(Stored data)

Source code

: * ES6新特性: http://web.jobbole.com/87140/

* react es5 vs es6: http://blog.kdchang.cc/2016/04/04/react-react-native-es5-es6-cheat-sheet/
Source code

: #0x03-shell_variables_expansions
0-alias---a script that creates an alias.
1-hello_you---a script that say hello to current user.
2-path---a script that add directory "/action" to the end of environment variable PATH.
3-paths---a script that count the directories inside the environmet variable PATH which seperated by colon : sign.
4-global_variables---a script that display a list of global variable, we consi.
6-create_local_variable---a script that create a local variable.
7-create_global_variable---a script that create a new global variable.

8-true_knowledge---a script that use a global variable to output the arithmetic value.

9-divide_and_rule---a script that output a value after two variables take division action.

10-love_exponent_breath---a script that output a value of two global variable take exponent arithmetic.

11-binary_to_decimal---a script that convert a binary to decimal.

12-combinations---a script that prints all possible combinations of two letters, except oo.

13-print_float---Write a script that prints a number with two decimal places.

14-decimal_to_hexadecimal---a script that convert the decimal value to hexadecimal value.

* * *

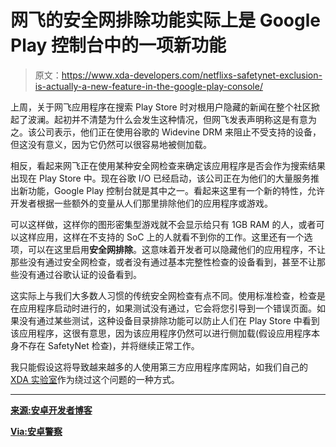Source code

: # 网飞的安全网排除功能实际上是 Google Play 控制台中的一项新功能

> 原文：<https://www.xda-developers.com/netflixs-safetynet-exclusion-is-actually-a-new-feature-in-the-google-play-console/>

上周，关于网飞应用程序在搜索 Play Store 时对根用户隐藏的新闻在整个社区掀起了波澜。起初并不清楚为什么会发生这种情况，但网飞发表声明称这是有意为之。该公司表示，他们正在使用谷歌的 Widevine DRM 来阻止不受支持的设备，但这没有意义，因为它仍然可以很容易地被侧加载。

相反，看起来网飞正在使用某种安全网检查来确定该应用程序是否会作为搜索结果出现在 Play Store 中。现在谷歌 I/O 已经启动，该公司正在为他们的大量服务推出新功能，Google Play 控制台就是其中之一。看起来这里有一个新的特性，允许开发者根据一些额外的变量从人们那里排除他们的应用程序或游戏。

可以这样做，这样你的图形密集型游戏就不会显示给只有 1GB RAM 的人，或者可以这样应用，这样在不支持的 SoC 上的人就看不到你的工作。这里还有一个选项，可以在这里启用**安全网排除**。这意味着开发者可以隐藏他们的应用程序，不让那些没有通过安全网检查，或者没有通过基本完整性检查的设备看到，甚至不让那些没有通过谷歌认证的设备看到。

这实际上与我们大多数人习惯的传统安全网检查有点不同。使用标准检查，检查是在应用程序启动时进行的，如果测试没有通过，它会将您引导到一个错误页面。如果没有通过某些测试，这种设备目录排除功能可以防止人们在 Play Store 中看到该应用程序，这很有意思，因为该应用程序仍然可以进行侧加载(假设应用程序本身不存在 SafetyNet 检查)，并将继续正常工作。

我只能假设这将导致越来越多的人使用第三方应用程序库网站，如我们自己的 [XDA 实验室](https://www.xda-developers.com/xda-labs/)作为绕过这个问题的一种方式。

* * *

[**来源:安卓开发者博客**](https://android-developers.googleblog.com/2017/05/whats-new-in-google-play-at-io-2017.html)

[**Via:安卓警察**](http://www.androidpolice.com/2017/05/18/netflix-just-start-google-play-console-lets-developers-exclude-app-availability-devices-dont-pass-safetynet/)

▸ **What you should do**: Look above for the line holding "Play Store 中看到该应用程序，这很有意思，因为该应用程序仍然可以进行侧加载(假设应用程序本身不存在" and the line holding "[**Via:安卓警察**]". Retype both, and every line between them, word for word and nothing else.

▸ **Task response**:
这实际上与我们大多数人习惯的传统安全网检查有点不同。使用标准检查，检查是在应用程序启动时进行的，如果测试没有通过，它会将您引导到一个错误页面。如果没有通过某些测试，这种设备目录排除功能可以防止人们在 Play Store 中看到该应用程序，这很有意思，因为该应用程序仍然可以进行侧加载(假设应用程序本身不存在 SafetyNet 检查)，并将继续正常工作。

我只能假设这将导致越来越多的人使用第三方应用程序库网站，如我们自己的 [XDA 实验室](https://www.xda-developers.com/xda-labs/)作为绕过这个问题的一种方式。

* * *

[**来源:安卓开发者博客**](https://android-developers.googleblog.com/2017/05/whats-new-in-google-play-at-io-2017.html)

[**Via:安卓警察**](http://www.androidpolice.com/2017/05/18/netflix-just-start-google-play-console-lets-developers-exclude-app-availability-devices-dont-pass-safetynet/)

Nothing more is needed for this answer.